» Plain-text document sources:
Content starts

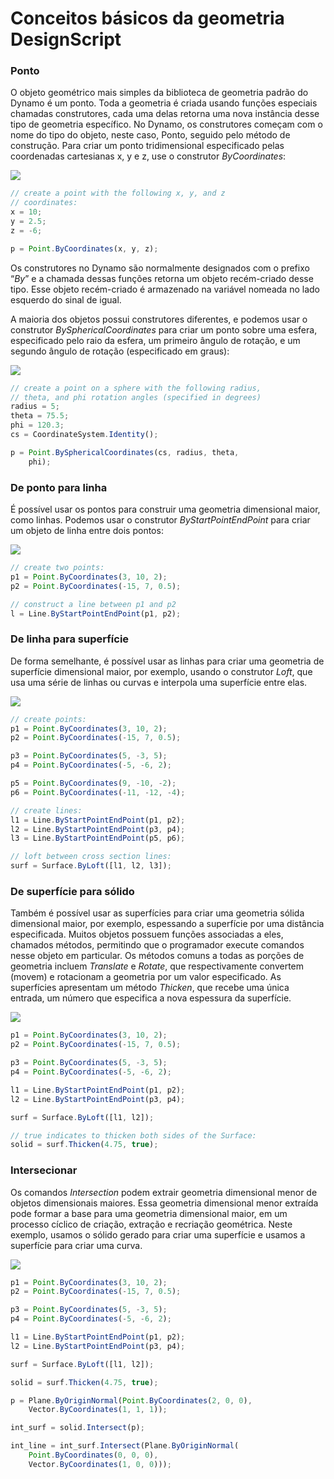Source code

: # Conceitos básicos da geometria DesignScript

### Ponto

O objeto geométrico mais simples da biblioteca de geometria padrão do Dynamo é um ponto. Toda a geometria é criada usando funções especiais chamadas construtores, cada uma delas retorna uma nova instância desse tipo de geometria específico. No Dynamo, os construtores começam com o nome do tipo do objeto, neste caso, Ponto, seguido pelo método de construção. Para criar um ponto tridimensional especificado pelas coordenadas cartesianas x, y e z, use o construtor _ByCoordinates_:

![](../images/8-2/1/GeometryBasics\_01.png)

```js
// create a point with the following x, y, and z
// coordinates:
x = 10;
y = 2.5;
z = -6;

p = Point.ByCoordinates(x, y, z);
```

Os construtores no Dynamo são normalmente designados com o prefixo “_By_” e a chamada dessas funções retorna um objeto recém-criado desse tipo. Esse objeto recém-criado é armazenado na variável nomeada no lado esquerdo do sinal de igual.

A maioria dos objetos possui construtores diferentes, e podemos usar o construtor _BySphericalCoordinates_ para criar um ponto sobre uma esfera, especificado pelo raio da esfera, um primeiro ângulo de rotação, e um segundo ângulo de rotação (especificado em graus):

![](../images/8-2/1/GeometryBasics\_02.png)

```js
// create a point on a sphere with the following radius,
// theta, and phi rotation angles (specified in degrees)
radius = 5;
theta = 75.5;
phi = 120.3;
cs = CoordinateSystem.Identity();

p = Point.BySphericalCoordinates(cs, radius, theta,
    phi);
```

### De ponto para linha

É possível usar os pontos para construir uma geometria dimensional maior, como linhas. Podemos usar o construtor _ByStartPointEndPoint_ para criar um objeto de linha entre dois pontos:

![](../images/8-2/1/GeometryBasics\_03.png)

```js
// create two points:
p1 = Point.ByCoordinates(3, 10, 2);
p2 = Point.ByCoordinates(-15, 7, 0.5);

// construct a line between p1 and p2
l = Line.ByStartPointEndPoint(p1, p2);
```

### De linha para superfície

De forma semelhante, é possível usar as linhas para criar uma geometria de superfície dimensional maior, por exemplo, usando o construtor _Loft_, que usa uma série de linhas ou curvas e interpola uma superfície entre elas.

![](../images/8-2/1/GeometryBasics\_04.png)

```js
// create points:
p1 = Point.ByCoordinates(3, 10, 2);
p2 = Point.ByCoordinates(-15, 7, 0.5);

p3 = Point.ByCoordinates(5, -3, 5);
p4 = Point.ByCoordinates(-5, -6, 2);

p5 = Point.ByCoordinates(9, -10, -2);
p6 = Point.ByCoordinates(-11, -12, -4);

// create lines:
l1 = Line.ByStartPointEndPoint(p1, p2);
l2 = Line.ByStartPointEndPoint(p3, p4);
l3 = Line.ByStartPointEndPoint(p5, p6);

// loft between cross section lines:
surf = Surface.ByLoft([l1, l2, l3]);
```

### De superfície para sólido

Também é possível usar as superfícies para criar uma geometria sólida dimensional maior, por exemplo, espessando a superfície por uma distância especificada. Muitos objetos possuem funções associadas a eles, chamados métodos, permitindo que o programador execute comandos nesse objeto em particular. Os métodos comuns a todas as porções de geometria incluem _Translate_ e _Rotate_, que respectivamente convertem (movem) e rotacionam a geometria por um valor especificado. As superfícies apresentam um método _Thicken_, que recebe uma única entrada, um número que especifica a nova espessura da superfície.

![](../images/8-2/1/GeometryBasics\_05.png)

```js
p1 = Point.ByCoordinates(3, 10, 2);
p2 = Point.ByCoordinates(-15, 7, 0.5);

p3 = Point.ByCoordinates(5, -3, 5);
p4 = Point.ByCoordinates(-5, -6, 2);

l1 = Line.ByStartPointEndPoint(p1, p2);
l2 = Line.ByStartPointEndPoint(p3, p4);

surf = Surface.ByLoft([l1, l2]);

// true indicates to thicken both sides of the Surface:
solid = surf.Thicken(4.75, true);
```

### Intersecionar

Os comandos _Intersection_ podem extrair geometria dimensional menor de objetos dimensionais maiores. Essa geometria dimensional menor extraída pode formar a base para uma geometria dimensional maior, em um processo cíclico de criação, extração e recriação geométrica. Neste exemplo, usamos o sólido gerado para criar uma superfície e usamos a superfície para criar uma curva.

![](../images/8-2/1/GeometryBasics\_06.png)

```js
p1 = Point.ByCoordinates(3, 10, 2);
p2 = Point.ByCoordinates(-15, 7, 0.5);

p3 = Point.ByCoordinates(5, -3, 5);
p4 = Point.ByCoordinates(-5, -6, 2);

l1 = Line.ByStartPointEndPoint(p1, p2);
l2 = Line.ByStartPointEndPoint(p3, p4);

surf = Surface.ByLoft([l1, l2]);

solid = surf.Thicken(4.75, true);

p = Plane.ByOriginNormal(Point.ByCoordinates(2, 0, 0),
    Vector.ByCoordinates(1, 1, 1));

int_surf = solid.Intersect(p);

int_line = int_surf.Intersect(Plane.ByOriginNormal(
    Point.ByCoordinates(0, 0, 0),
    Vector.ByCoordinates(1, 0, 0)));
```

Content ends
Content starts

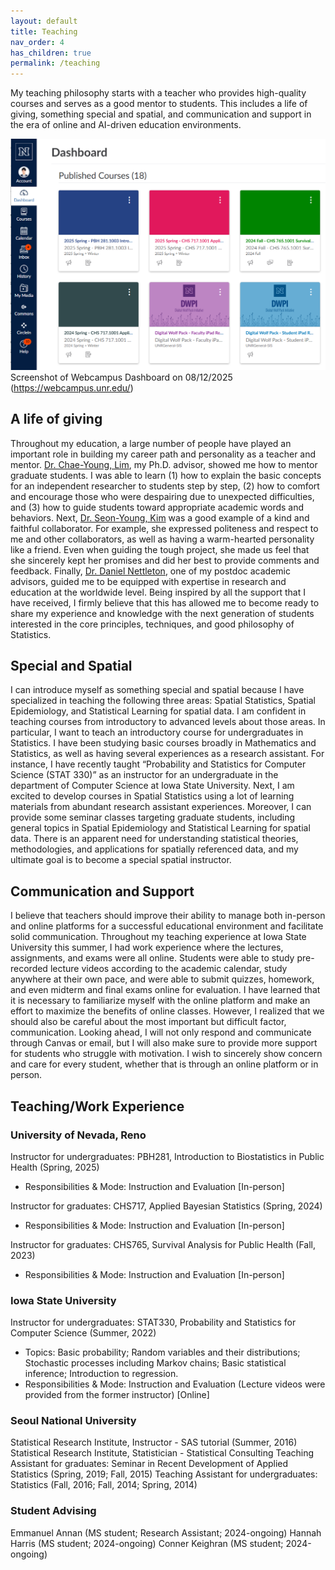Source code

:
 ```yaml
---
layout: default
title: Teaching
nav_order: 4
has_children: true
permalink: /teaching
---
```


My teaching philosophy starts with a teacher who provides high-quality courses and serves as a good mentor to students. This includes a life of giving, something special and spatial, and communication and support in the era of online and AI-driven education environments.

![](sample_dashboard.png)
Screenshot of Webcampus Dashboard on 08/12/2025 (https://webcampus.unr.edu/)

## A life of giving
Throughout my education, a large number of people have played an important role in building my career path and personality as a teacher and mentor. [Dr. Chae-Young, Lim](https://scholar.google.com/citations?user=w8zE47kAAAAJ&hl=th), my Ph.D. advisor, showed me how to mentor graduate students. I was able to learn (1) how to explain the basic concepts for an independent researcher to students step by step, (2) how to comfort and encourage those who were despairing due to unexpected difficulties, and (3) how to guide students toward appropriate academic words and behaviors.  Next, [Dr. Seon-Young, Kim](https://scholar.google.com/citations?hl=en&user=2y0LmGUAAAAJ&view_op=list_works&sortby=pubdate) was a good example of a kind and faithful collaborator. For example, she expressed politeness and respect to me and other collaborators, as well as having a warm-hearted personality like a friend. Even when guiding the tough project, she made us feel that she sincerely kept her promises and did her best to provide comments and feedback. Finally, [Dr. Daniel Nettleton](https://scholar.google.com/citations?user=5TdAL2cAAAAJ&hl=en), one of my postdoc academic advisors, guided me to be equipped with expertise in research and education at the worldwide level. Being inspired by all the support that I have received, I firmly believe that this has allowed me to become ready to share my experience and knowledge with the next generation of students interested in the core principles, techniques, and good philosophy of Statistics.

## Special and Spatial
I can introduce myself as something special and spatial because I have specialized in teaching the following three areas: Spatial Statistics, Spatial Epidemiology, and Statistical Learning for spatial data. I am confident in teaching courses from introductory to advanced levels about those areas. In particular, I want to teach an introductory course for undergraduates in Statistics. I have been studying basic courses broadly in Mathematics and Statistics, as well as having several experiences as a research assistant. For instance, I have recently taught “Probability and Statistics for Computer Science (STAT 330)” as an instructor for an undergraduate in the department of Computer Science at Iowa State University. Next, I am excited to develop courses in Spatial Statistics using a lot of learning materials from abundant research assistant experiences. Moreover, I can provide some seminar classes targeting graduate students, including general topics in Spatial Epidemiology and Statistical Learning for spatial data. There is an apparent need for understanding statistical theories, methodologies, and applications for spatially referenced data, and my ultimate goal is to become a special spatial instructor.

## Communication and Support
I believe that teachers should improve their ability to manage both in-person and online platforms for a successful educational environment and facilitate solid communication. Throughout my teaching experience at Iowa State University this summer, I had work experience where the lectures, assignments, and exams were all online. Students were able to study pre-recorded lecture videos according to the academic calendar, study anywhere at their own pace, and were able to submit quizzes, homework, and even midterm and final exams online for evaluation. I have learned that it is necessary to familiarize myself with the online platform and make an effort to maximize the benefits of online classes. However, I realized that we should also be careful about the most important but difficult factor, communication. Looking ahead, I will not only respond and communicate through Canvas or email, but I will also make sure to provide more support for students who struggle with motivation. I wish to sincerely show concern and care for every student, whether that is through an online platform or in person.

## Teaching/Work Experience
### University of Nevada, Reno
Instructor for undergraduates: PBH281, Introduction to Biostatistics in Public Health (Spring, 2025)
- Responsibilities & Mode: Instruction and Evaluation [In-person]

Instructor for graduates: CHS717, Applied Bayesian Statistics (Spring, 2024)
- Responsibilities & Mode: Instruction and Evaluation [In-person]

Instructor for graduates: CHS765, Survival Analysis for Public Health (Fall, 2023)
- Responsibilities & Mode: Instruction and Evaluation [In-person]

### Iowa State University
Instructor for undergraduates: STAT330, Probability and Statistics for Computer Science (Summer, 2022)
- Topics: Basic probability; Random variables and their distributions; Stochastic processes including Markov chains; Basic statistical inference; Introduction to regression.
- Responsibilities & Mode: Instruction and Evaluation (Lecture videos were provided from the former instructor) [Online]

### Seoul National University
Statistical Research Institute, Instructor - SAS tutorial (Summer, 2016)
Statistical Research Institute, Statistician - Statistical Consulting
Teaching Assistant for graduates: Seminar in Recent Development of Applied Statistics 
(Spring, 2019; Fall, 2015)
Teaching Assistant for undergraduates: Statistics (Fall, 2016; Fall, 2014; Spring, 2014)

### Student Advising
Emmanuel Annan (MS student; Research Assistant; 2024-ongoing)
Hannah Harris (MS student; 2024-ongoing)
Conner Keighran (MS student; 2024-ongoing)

Content ends

» EXERCISE INSTRUCTIONS:
Display each line of the data where "Institute" occurs.

» ANSWER SPACE:
Statistical Research Institute, Instructor - SAS tutorial (Summer, 2016)
Statistical Research Institute, Statistician - Statistical Consulting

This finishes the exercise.